I was doing eighty on the interstate, but was stopped dead in front of Ginny.

“I can see it,” I admitted.

Ginny sighed with relief.“Now . . . you won’t like what I’m going to say next.”

I gripped the wheel.

“For a boy who lost his parents so violently, it was totally natural and even helpful for you to expect to be hurt at any moment. But tell me . . . how well has it worked for you as an adult?”

I took a deep breath. Ginny did the same. I considered her question for another billion grapes.

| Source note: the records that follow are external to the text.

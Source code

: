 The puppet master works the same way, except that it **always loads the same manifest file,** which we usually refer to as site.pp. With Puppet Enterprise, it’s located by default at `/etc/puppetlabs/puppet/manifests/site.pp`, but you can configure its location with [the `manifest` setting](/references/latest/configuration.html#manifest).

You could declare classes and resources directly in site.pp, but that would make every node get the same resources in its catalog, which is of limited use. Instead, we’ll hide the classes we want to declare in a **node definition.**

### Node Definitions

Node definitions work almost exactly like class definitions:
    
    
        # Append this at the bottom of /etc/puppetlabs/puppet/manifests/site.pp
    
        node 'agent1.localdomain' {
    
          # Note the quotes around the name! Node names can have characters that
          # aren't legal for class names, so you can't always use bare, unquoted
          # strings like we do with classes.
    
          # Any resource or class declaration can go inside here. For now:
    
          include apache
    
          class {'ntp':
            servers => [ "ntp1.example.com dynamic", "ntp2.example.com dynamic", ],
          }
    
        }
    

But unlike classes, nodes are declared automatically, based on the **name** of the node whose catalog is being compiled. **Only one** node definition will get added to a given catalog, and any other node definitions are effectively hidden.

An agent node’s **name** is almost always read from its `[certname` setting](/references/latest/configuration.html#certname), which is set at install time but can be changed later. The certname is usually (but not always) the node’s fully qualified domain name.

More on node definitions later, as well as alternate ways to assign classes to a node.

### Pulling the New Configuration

“You’re not to blame any more than Archie is for lying about being in Milan,” Ginny said. “Look at him. Here’s this resourceful person, a Vietnam vet. At eighteen, nineteen years old he probably saw and did absolutely atrocious things. When the war was through with him, he came out a changed man. Maybe got involved with some disreputable people. Somewhere down the line he had a son whom he probably didn’t know how to father, but whom he loved with all his big heart. Then, in a senseless tragedy, he lost him. And ten years ago, through a set of circumstances that involved nearly killing someone with his car, he began to project all of his unspent parental love onto an enigmatic young stuntman orphan. I ask you, can you blame him?”

Ginny pulled her hair back and stretched in her seat as I considered her insight into Archie, and me.

She looked out her side window and said, “My God, that’s a lot of wine.”

Clicking on the radio, she started scanning stations. She stopped on Aretha singing “Respect,” and joined in for the backup vocals. Damned if she didn’t hit all the “sock it to me”s with soul. Awful lot of soul for an Italian girl from Staten Island. Sang in tune, too.

As we crossed over to the coast road nine hours later, an untroubled moon illuminated the landscape. Redwoods reached toward the pinpricks of yellow in the distant galaxies, and crickets and crows scratched and swooped. We rolled on, ignored by all except for the odd raccoon whose retinas reflected our passing headlights.

Finally, Little River appeared on the bluff, the shiny black ocean bobbing behind it. Though the full effect was lost in the darkness, it was still spectacular—the Mendocino coast.

We pulled down a long tree-lined road to the Hollister House andstaggered out of the Jag. We checked in at the main building, a little dazed and buzzing from the ride.